Digitale Gesundheitsanwendungen bieten von Depression Betroffenen die Möglichkeit, die Psychotherapie begleitend zu unterstützen. Was es mit den verschiedenen Apps auf sich hat, für wen diese sich eignen und wie wirksam sie sind, erklärt uns Dr. sc. hm. Gwendolyn Mayer.
Beinah jede dritte Person in Deutschland erkrankt mindestens einmal im Leben an einer Depression. Die meisten warten allerdings monatelang auf einen Therapieplatz. Digitale Gesundheitsanwendungen (DiGAs) können Betroffenen helfen, die langen Wartezeiten zu überbrücken, aber auch die Psychotherapie begleitend zu unterstützen. Was es mit den verschiedenen Apps auf sich hat, für wen diese sich eignen und wie wirksam sie tatsächlich sind, erklärt uns Dr. sc. hum. Gwendolyn Mayer vom Unversitätsklinikum Heidelberg.
esanum: Frau Mayer, wie genau können DiGAs dabei helfen, besser mit Depressionen umzugehen?
Mayer: Die Digitalen Gesundheitsanwendungen unterstützen Menschen im Selbstmanagement. Konkret bedeutet das, dass eine gute DiGA individualisiert auf die Situation der Patient:innen eingeht, beispielsweise indem sich täglich nach der Stimmung und nach alltäglichen Ereignissen und Aktivitäten fragt. Nach einigen Tagen wird dann eine Übersicht über den Stimmungsverlauf der vergangenen Tage angeboten. So können Patient:innen nach möglichen Triggern suchen, die einen Stimmungsabfall erklären könnten. In der Fachsprache nennen wir dies "Mood Tracking". Es ist bekannt, dass gerade depressive Patient:innen dazu neigen, einen negativen Filter über ihr Gedächtnis zu legen. Im Rückblick erscheinen ihnen alle Ereignisse der letzten Tage gleichermaßen niedergedrückt. Durch das genaue Festhalten der Stimmung kann ihnen deutlich werden, dass durchaus auch Schwankungen aufgetreten waren und was diese ausgelöst haben könnte.

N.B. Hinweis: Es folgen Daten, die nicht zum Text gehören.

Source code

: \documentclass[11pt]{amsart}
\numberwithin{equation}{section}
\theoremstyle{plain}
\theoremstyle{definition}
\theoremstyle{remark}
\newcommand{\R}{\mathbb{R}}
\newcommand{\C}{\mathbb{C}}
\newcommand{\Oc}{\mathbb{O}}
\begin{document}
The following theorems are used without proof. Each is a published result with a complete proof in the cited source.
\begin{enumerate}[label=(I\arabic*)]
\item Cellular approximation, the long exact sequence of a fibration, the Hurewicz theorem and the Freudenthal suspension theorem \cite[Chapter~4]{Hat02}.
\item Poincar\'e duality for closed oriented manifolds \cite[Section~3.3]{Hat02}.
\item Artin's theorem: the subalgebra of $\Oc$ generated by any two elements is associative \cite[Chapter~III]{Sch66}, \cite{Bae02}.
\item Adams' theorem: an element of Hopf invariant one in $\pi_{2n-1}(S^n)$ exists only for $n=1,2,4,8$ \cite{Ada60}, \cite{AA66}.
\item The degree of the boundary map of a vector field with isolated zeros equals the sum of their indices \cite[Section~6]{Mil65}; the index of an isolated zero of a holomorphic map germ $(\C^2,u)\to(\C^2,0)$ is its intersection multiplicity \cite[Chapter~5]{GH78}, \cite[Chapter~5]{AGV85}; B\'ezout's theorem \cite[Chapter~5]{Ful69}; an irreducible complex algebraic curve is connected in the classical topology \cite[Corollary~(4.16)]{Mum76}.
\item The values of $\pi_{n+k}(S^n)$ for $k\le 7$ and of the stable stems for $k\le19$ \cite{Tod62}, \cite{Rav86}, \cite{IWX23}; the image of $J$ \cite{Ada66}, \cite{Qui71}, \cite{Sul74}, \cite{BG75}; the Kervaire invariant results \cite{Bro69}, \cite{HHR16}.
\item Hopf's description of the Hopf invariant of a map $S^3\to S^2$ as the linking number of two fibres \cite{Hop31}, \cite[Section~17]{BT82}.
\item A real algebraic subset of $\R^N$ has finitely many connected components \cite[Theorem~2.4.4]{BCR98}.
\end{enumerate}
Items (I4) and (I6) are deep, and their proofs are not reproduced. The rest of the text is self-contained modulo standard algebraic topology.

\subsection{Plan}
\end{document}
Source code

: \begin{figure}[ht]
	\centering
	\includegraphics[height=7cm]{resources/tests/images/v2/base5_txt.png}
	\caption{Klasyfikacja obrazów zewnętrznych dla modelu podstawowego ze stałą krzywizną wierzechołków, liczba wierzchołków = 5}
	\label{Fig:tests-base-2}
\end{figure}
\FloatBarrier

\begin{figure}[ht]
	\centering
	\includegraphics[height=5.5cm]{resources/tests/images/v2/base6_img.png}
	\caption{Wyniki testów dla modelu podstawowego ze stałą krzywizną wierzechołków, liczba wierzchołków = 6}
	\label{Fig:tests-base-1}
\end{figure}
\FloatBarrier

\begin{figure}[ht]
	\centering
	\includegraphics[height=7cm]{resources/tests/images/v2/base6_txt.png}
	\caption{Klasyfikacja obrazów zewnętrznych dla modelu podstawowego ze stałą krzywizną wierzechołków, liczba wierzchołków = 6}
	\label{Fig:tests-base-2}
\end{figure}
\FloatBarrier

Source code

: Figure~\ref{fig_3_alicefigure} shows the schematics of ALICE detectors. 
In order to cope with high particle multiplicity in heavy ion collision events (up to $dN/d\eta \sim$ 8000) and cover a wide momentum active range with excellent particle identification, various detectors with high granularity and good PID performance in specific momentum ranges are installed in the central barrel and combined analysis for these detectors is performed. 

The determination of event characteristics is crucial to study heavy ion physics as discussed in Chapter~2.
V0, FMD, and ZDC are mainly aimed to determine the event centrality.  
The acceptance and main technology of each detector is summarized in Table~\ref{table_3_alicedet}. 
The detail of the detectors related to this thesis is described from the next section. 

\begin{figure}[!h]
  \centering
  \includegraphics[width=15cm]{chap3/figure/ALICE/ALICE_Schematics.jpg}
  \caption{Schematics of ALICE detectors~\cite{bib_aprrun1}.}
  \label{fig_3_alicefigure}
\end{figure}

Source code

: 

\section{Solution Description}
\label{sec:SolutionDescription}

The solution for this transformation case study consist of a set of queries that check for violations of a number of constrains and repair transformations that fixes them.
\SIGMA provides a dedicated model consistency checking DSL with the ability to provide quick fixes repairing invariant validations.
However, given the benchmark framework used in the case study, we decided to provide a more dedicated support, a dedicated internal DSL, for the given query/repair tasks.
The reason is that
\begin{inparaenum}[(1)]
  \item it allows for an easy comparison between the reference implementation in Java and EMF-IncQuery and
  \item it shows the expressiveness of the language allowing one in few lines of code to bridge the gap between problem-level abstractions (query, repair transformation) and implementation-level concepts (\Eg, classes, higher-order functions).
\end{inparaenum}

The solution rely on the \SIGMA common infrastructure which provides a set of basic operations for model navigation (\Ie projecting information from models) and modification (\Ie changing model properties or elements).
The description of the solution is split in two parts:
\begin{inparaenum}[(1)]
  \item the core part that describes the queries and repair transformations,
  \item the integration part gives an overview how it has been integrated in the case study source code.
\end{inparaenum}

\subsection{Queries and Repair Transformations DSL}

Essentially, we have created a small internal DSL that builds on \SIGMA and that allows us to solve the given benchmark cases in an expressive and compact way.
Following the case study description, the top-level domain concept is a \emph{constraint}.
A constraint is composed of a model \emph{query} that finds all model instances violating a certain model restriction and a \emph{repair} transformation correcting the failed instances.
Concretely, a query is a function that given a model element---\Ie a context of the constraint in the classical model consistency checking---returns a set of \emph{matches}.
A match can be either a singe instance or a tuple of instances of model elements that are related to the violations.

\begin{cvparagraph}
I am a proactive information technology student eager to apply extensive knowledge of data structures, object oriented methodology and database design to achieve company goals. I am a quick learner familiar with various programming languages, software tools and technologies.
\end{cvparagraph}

Außerdem bieten DiGAs Übungen zur Selbstreflexion oder zur Tagesstrukturierung. Gerade diese ist in einer Depression oft verloren gegangen. Durch digital geführte Kalender können Patient:innen positive Aktivitäten planen, die auf lange Sicht helfen können, aus einem depressiven Tal wieder herauszukommen. Nicht zuletzt bietet eine gute DiGA auch jede Menge Hintergrundinformation zum Erkrankungsbild. Patient:innen lernen: Ich bin nicht allein. Ein großer Prozentsatz der Menschen erkrankt mindestens einmal im Leben an einer Depression und es gibt viele Wege, diese zu behandeln!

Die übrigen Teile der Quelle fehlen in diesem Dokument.